The administration of corticosteroids was controversial or contraindicated at the beginning of the pandemic. However, the RECOVERY RCT10 demonstrated giving dexamethasone (6mg/day) during 10 days versus placebo decreased mortality in patients with COVID-19 requiring oxygen therapy, with or without mechanical ventilation, becoming the cornerstone of anti-inflammatory treatment and the first drug reducing mortality in patients with severe COVID-19. A subsequent meta-analysis from the World Health Organization (WHO)11 confirmed these findings. Despite evidence supporting the benefits of corticosteroids, retrospective/prospective studies have described a lack thereof in some patient subgroups such as patients aged >80 years.12 Another study in France13 including ICU-admitted patients found elevated mortality in patients aged <60 years without any increase in inflammation markers.

The second anti-inflammatory drug is tocilizumab, an anti-interlukine-6 blocker.

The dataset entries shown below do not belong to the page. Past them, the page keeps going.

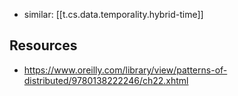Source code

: 
- similar: [[t.cs.data.temporality.hybrid-time]]

## Resources

- https://www.oreilly.com/library/view/patterns-of-distributed/9780138222246/ch22.xhtml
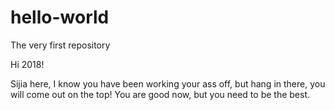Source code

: # hello-world
The very first repository


Hi 2018!

Sijia here, I know you have been working your ass off, but hang in there, you will come out on the top!
You are good now, but you need to be the best.
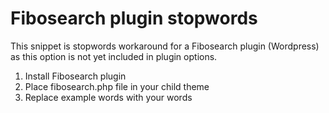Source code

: # Fibosearch plugin stopwords

This snippet is stopwords workaround for a Fibosearch plugin (Wordpress) as this option is not yet included in plugin options.

1. Install Fibosearch plugin
2. Place fibosearch.php file in your child theme
3. Replace example words with your words

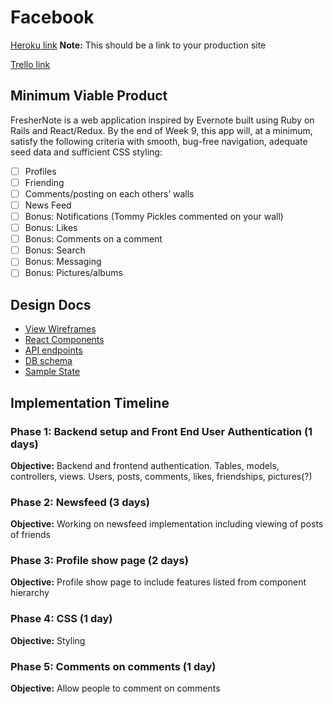 # Facebook

[Heroku link][heroku] **Note:** This should be a link to your production site

[Trello link][trello]

[heroku]: http://www.herokuapp.com
[trello]:https://trello.com/b/mH3WElY9/facebook-clone

## Minimum Viable Product

FresherNote is a web application inspired by Evernote built using Ruby on Rails
and React/Redux.  By the end of Week 9, this app will, at a minimum, satisfy the
following criteria with smooth, bug-free navigation, adequate seed data and
sufficient CSS styling:

- [ ] Profiles
- [ ] Friending
- [ ] Comments/posting on each others’ walls
- [ ] News Feed
- [ ] Bonus: Notifications (Tommy Pickles commented on your wall)
- [ ] Bonus: Likes
- [ ] Bonus: Comments on a comment
- [ ] Bonus: Search
- [ ] Bonus: Messaging
- [ ] Bonus: Pictures/albums

## Design Docs
* [View Wireframes][wireframes]
* [React Components][components]
* [API endpoints][api-endpoints]
* [DB schema][schema]
* [Sample State][sample-state]

[wireframes]: docs/wireframes
[components]: docs/component-hierarchy.md
[sample-state]: docs/sample-state.md
[api-endpoints]: docs/api-endpoints.md
[schema]: docs/schema.md

## Implementation Timeline

### Phase 1: Backend setup and Front End User Authentication (1 days)

**Objective:** Backend and frontend authentication. Tables, models, controllers,
views. Users, posts, comments, likes, friendships, pictures(?)

### Phase 2: Newsfeed (3 days)

**Objective:** Working on newsfeed implementation including viewing of posts
of friends

### Phase 3: Profile show page (2 days)

**Objective:** Profile show page to include features listed from component
hierarchy

### Phase 4: CSS (1 day)

**Objective:** Styling

### Phase 5: Comments on comments (1 day)

**Objective:** Allow people to comment on comments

In a RCT from the RECOVERY group,14 it decreased in-hospital mortality and other outcomes in hospitalized patients with respiratory failure. However, the sensitivity analyzed showed benefits neither in patients >80 years, in women, in patients with more than 7 days of symptoms nor in patients needing mechanical ventilation. Interestingly, the effect of concomitant administration of corticosteroids increased survival by 12%, and therefore in clinical practice dexamethasone plus a single dose of tocilizumab is part of the standard of care. In addition, baricitinib (a JAK inhibitor) in patients hospitalized for COVID-19 significantly reduced the risk of death, but the size of benefit was somewhat smaller than suggested by previous trials.15 The total randomized evidence to date suggests that JAK inhibitors (chiefly baricitinib) reduce mortality in patients hospitalized for COVID-19 by about one fifth.

Finally, the use of colchicine has conflicting results, and preliminary experiences with oral fluvoxamine or inhaled budenoside have shown encouraging preliminary results.

Many questions still need to be answered to optimize COVID-19 treatment in different scenarios and patient phenotypes, but now, 2 years later, the medical community is ready to answer them.

Funding

JMM received a personal 80:20 research grant from Institut d’Investigacions Biomèdiques August Pi i Sunyer (IDIBAPS), Barcelona, Spain, during 2017–2023.

Conflict of interests

JMM has received consulting honoraria and/or research grants from AbbVie, Angelini, Contrafect, Cubist, Genentech, Gilead Sciences, Jansen, Lysovant, Medtronic, MSD, Novartis, Pfizer, and ViiV Healthcare. AT has received honoraria or has been in advisory boards from MSD, Pfizer, Janssen, Synaergen, and Jubavis. RP has received consulting honoraria and/or research grants from Gilead Sciences, MSD, Theratechnologies, Lilly, and ViiV Healthcare. All conflicts outside the submitted work.